SUSPICIONS AROUSED—Further difficulties have arisen. The state attorney general’s office in Missouri is also investigating ESSI’s doings. The company is being sued in the state of Maryland over matters connected to its acquisition of a Maryland company three years ago. The Inspector General of the Air Force has recommended that the Air Force suspend a major contract with the company because of problems connected with fallout from the Darleen Druyun case. Druyun, a former Pentagon official who was imprisoned for inappropriate assistance to Boeing, also supervised some ESSI’s contracts, including “sole source,” or no-bid, contracts.

Congressman Henry Waxman (D-CA) has submitted two letters about ESSI to Defense Secretary Donald Rumsfeld, requesting documents pertaining to its dealings with the armed services. In March 2005, Waxman requested unredacted copies of all Engineered Support Systems contracts with the Pentagon or Iraq’s Coalition Provisional Authority, along with “any justification and approval documentation for sole source contracts” with ESSI. Noting that the president’s uncle sat on the board of the company and that $158 million of company contracts had been referred to the Air Force Inspector General’s office for investigation, Waxman also requested a DOD briefing regarding the process by which the contracts had been awarded and managed, and the rationale for the investigation. No reply.

A second letter to Rumsfeld from Waxman, dated April 6, 2006, notes that the Air Force IG found that Darleen Druyun pushed Engineered Support Systems from the beginning, recommending that the company receive a 33-year, $1.7 billion contract instead of the $158 million contract it received. Waxman also notes that the company received a $42 million contract for vehicle overhaul, even though the Marines could do the repairs for $19 million less. Using ESSI increased transportation costs by $641,000. In an effort to investigate why Druyun was so determined to assist this company in the first place, Waxman is also requesting all e-mail correspondence between the company and Druyun. The requests for documents and information have not been honored thus far.

Over seven days in April 2006, DRS Technologies announced a $142 million contract for infrared systems for the Canadian and Dutch navies, a $34 million contract for diagnostic systems for U.S. Army vehicles, a $222 million contract to provide communications services for multi-national forces in Iraq, an $18 million contract to refurbish military trailers deployed in Operation Iraqi Freedom, a $21 million contract for driver vision enhancers for U.S. Army vehicles, and a $20 million contract for electronics test support for Army ground vehicles. Media outlets in the Washington, D.C., region have largely disregarded the company’s contracts and its problems.

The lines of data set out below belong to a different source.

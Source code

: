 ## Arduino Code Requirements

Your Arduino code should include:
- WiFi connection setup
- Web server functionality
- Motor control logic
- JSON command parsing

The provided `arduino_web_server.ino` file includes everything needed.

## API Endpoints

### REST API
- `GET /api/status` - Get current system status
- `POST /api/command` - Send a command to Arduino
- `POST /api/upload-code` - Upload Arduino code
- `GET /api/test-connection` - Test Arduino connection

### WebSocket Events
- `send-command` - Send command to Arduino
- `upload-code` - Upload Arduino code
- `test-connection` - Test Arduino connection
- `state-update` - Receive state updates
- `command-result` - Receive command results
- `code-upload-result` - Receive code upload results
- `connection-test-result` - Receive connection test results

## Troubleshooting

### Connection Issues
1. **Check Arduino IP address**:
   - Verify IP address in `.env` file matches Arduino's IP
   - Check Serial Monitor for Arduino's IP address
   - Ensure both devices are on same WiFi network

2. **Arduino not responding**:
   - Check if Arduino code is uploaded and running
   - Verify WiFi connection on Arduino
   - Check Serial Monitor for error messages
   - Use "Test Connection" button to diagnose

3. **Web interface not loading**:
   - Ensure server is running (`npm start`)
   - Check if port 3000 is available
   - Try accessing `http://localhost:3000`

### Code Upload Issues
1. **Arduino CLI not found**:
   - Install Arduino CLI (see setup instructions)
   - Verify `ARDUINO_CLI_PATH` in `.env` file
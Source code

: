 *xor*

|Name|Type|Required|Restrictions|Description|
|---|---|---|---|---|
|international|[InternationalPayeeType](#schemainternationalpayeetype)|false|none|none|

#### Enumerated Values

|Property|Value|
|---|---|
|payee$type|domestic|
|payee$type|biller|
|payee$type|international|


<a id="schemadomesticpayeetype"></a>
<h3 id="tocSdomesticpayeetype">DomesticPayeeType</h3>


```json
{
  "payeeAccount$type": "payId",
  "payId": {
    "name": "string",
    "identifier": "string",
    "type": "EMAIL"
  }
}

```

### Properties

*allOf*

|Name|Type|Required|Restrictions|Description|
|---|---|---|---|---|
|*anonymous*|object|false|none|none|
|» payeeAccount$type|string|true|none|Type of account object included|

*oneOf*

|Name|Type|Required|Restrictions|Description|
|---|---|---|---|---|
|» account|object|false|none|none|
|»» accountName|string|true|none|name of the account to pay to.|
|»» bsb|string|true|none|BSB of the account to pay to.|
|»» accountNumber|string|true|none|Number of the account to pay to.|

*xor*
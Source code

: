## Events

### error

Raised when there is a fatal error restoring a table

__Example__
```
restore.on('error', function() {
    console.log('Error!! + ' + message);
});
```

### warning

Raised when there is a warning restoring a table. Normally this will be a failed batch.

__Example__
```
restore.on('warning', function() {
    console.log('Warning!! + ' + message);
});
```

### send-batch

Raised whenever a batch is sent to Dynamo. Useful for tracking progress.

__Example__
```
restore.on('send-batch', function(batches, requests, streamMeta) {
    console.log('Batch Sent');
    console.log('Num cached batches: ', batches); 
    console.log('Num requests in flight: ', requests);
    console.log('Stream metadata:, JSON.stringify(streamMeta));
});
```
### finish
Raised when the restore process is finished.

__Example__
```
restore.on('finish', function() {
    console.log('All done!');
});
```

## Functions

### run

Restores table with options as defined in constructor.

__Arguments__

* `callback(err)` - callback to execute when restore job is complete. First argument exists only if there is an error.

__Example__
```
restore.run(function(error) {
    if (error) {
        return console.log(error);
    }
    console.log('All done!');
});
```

It is reasonable to conclude that the interaction of federal policy and corporate profit that is a pattern for the Bush administration has not been oriented toward national security. Consider the incongruity between the administration’s fabrications about nonexistent “weapons of mass destruction” in Iraq, on the one hand, and its negligence and dereliction of duty, on the other hand, that allowed caches of actual munitions to be stolen and then used against our troops.

It is also only too reasonable to predict that similar destabilizations are in store for the foreseeable future, under administration policy. Without much fanfare, the world’s single biggest American embassy is currently being constructed in Baghdad, to be staffed by 900 Americans and several hundred Iraqis. The U.S. is erecting several permanent military bases in the region, to be guarded for years to come by service personnel and privately hired security squads. Every such project becomes, first, a cachepot for contractors; then, a target for anti-American feeling intensified by these projects; and then, a locus for more contracting in the military-security sector, with a corresponding drain on resources for all other needs.

Thus, Washington’s famous “revolving door” is now revolving in a bloody geopolitical vicious circle.